[WHAT THIS TASK INVOLVES]: Your answer should be a single number: the count of lines in the entries below that contain "Shaded".

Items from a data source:
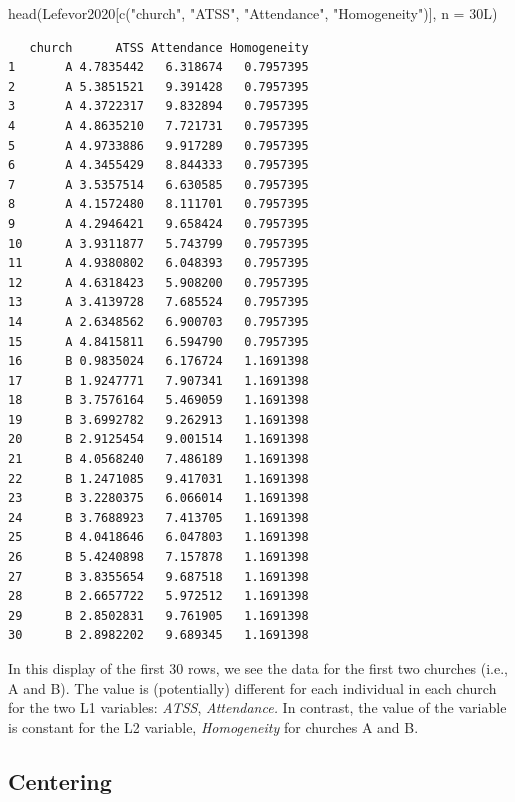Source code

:\documentclass[
  11pt,
]{book}
\newenvironment{Shaded}{\begin{snugshade}}{\end{snugshade}}
\newcommand{\AttributeTok}[1]{\textcolor[rgb]{0.77,0.63,0.00}{#1}}
\newcommand{\FunctionTok}[1]{\textcolor[rgb]{0.00,0.00,0.00}{#1}}
\newcommand{\NormalTok}[1]{#1}
\newcommand{\StringTok}[1]{\textcolor[rgb]{0.31,0.60,0.02}{#1}}
\begin{document}
\begin{Shaded}
\begin{Highlighting}[]
\FunctionTok{head}\NormalTok{(Lefevor2020[}\FunctionTok{c}\NormalTok{(}\StringTok{"church"}\NormalTok{, }\StringTok{"ATSS"}\NormalTok{, }\StringTok{"Attendance"}\NormalTok{, }\StringTok{"Homogeneity"}\NormalTok{)], }\AttributeTok{n =}\NormalTok{ 30L)}
\end{Highlighting}
\end{Shaded}

\begin{verbatim}
   church      ATSS Attendance Homogeneity
1       A 4.7835442   6.318674   0.7957395
2       A 5.3851521   9.391428   0.7957395
3       A 4.3722317   9.832894   0.7957395
4       A 4.8635210   7.721731   0.7957395
5       A 4.9733886   9.917289   0.7957395
6       A 4.3455429   8.844333   0.7957395
7       A 3.5357514   6.630585   0.7957395
8       A 4.1572480   8.111701   0.7957395
9       A 4.2946421   9.658424   0.7957395
10      A 3.9311877   5.743799   0.7957395
11      A 4.9380802   6.048393   0.7957395
12      A 4.6318423   5.908200   0.7957395
13      A 3.4139728   7.685524   0.7957395
14      A 2.6348562   6.900703   0.7957395
15      A 4.8415811   6.594790   0.7957395
16      B 0.9835024   6.176724   1.1691398
17      B 1.9247771   7.907341   1.1691398
18      B 3.7576164   5.469059   1.1691398
19      B 3.6992782   9.262913   1.1691398
20      B 2.9125454   9.001514   1.1691398
21      B 4.0568240   7.486189   1.1691398
22      B 1.2471085   9.417031   1.1691398
23      B 3.2280375   6.066014   1.1691398
24      B 3.7688923   7.413705   1.1691398
25      B 4.0418646   6.047803   1.1691398
26      B 5.4240898   7.157878   1.1691398
27      B 3.8355654   9.687518   1.1691398
28      B 2.6657722   5.972512   1.1691398
29      B 2.8502831   9.761905   1.1691398
30      B 2.8982202   9.689345   1.1691398
\end{verbatim}

In this display of the first 30 rows, we see the data for the first two churches (i.e., A and B). The value is (potentially) different for each individual in each church for the two L1 variables: \emph{ATSS}, \emph{Attendance.} In contrast, the value of the variable is constant for the L2 variable, \emph{Homogeneity} for churches A and B.

\hypertarget{centering}{%
\subsection{Centering}\label{centering}}
\end{document}
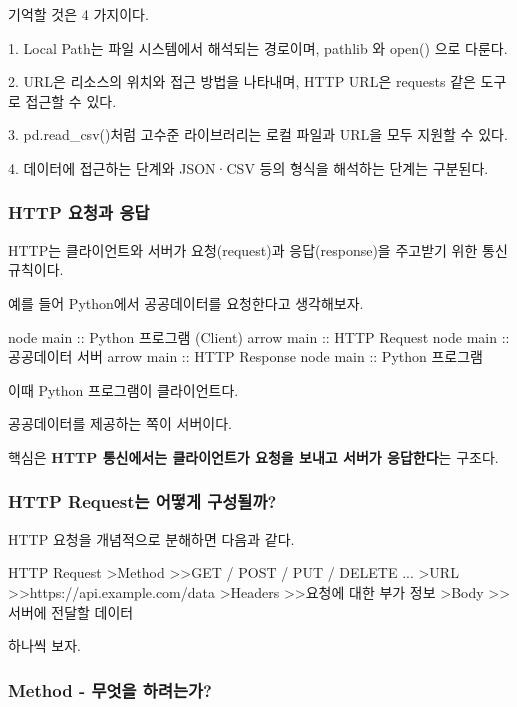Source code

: 기억할 것은 4 가지이다.

\begin{dhksmry}
    1. Local Path는 파일 시스템에서 해석되는 경로이며,
        pathlib 와 open() 으로 다룬다.
    

    2. URL은 리소스의 위치와 접근 방법을 나타내며,
        HTTP URL은 requests 같은 도구로 접근할 수 있다.
    

    3. pd.read_csv()처럼 고수준 라이브러리는 
        로컬 파일과 URL을 모두 지원할 수 있다.


    4. 데이터에 접근하는 단계와 JSON·CSV 등의 형식을 해석하는 단계는 구분된다.
\end{dhksmry}

\subsubsection{HTTP 요청과 응답}

HTTP는 클라이언트와 서버가 요청(request)과 응답(response)을 주고받기 위한 통신 규칙이다.

예를 들어 Python에서 공공데이터를 요청한다고 생각해보자.

\begin{dhkbranch}[in=8]
node main :: Python 프로그램 (Client)
arrow main :: HTTP Request
node main :: 공공데이터 서버
arrow main :: HTTP Response
node main :: Python 프로그램
\end{dhkbranch}

이때 Python 프로그램이 클라이언트다.

공공데이터를 제공하는 쪽이 서버이다.

핵심은 \textbf{HTTP 통신에서는 클라이언트가 요청을 보내고 서버가 응답한다}는 구조다.

\subsubsection{HTTP Request는 어떻게 구성될까?}

HTTP 요청을 개념적으로 분해하면 다음과 같다.

\begin{dhkdir}
HTTP Request
>Method
>>GET / POST / PUT / DELETE ...
>URL
>>https://api.example.com/data
>Headers
>>요청에 대한 부가 정보
>Body
>>서버에 전달할 데이터
\end{dhkdir}

하나씩 보자.

\subsubsection{Method - 무엇을 하려는가?}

[EXERCISE SOLUTION]: 3